Le général note qu’il est alors «condamné à faire de grandes choses». Il remporte plusieurs victoires, dont une à Aboukir le 25 juillet 1799. Il laisse aux autres le soin de le glorifier, tel Kléber exultant : «Général, vous êtes grand comme le monde, mais le monde n’est pas assez grand pour vous !» Le général en chef tente vainement quelques nouvelles opérations militaires mais se heurte à des soulèvements, comme notamment au Caire... Il lui faut changer de registre : place à l’émotionnel et au symbolique. Alors que son armée est touchée par la peste à Jaffa, Bonaparte se présente comme un chef proche de ses soldats, secourant les malades, presque thaumaturge. Apprenant que le gouvernement du Directoire rencontre des difficultés, Bonaparte décide de quitter l’Egypte pour retourner sur le continent. Il s’embarque en toute discrétion sur la frégate La Muiron, le 23 août 1799. Kléber reste seul à commander une armée acculée qui prend bien mal la désertion de son général… Les meilleurs soldats de la jeune République vont être sacrifiés. Qu’importe, car le public se désintéresse déjà des aventures de cette armée sans star.

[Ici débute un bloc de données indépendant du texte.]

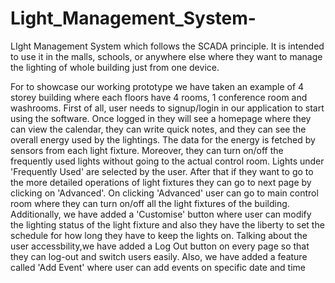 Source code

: # Light_Management_System-
LIght Management System which follows the SCADA principle. It is intended to use it in the malls, schools, or anywhere else where they want to manage the lighting of whole building just from one device. 

For to showcase our working prototype we have taken an example of 4 storey building where each floors have 4 rooms, 1 conference room and washrooms. 
First of all, user needs to signup/login in our application to start using the software.
Once logged in they will see a homepage where they can view the calendar, they can write quick notes, and they can see the overall energy used by the lightings. The data for the energy is fetched by sensors from each light fixture. 
Moreover, they can turn on/off the frequently used lights without going to the actual control room. Lights under 'Frequently Used' are selected by the user. 
After that if they want to go to the more detailed operations of light fixtures they can go to next page by clicking on 'Advanced'. On clicking 'Advanced' user can go to main control room where they can turn on/off all the light fixtures of the building. 
Additionally, we have added a 'Customise' button where user can modify the lighting status of the light fixture and also they have the liberty to set the schedule for how long they have to keep the lights on. 
Talking about the user accessbility,we have added a Log Out button on every page so that they can log-out and switch users easily. Also, we have added a feature called 'Add Event' where user can add events on specific date and time
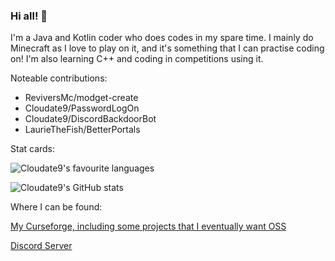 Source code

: ### Hi all! 👋

I'm a Java and Kotlin coder who does codes in my spare time. I mainly do Minecraft as I love to play on it, and it's something that I can practise coding on! 
I'm also learning C++ and coding in competitions using it.

Noteable contributions: 
  - ReviversMc/modget-create
  - Cloudate9/PasswordLogOn
  - Cloudate9/DiscordBackdoorBot
  - LaurieTheFish/BetterPortals


Stat cards:

![Cloudate9's favourite languages](https://github-readme-stats.vercel.app/api/top-langs/?username=cloudate9&theme=radical)

![Cloudate9's GitHub stats](https://github-readme-stats.vercel.app/api?username=cloudate9&show_icons=true&theme=radical)

Where I can be found:

[My Curseforge, including some projects that I eventually want OSS](https://www.curseforge.com/members/cloudonnine/projects/)

[Discord Server](https://discord.gg/nPbakm9eEr)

Avec la campagne d’Egypte, le général français a réussi un habile storytelling. Il est apparu comme un gouverneur moderne, acceptant la religion musulmane, participant aux célébrations. Il a créé l’Institut d’Egypte, entamant l’inventaire du patrimoine et jetant les bases de l’égyptologie. Bonaparte a su crédibiliser son image de futur souverain et a réussi à inscrire son personnage dans la continuité de l’Histoire, au même titre que les plus grands empereurs de l’Antiquité. La grande épopée napoléonienne peut commencer.